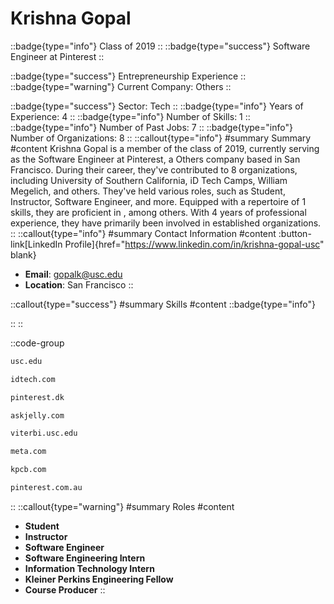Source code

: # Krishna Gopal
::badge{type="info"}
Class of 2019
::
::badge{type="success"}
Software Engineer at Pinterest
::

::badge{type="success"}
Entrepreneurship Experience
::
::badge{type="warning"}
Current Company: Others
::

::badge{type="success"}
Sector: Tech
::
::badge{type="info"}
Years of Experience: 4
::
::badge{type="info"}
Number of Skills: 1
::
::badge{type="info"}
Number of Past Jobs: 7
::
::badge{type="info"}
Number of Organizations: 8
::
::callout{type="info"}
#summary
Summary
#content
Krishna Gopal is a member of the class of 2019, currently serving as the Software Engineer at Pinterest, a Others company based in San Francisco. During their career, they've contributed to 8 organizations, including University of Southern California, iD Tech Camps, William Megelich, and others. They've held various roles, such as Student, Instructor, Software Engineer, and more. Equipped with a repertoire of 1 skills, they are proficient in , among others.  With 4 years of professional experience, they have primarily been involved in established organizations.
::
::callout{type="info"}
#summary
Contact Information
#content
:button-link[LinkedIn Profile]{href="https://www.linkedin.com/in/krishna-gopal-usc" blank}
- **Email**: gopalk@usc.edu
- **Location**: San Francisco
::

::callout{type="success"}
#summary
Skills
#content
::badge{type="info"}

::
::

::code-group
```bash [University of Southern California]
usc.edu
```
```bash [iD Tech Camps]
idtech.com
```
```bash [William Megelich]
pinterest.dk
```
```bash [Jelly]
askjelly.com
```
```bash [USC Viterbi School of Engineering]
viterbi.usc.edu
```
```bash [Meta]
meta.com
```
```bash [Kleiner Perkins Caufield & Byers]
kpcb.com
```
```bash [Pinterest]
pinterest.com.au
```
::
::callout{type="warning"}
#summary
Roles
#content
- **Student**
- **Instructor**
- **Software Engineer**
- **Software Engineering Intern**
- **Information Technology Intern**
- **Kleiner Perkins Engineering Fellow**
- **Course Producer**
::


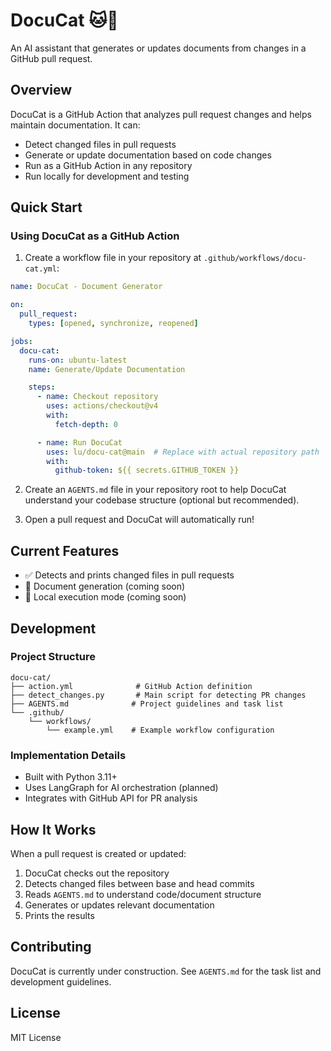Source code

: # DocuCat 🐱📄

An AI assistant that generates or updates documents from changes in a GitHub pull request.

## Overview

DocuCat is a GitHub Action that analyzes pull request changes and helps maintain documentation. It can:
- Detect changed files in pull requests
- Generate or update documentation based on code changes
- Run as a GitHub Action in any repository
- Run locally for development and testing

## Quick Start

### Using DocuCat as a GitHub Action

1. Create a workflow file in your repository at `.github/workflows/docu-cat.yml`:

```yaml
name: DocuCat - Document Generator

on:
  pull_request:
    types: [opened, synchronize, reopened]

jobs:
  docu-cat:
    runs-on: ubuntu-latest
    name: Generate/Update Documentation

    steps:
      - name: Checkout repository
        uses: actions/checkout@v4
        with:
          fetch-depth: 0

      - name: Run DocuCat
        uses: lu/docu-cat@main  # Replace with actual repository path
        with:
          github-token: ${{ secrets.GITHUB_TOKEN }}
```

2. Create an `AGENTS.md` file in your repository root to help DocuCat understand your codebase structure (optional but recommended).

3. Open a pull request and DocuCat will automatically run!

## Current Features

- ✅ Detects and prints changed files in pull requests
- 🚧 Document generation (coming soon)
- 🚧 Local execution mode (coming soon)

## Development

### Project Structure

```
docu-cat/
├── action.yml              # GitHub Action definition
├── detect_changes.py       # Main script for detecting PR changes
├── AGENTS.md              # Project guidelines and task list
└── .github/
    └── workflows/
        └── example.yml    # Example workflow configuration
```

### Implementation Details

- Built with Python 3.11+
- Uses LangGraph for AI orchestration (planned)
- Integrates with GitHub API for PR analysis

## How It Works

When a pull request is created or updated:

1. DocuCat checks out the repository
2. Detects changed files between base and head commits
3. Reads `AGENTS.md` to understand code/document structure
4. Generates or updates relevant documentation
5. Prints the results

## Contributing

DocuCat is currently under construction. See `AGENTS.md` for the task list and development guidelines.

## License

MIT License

* [Work to complete]:
Go through the data, and copy each line in which the word "Intern" appears.

* [Completed exercise]:
- **Software Engineering Intern**
- **Information Technology Intern**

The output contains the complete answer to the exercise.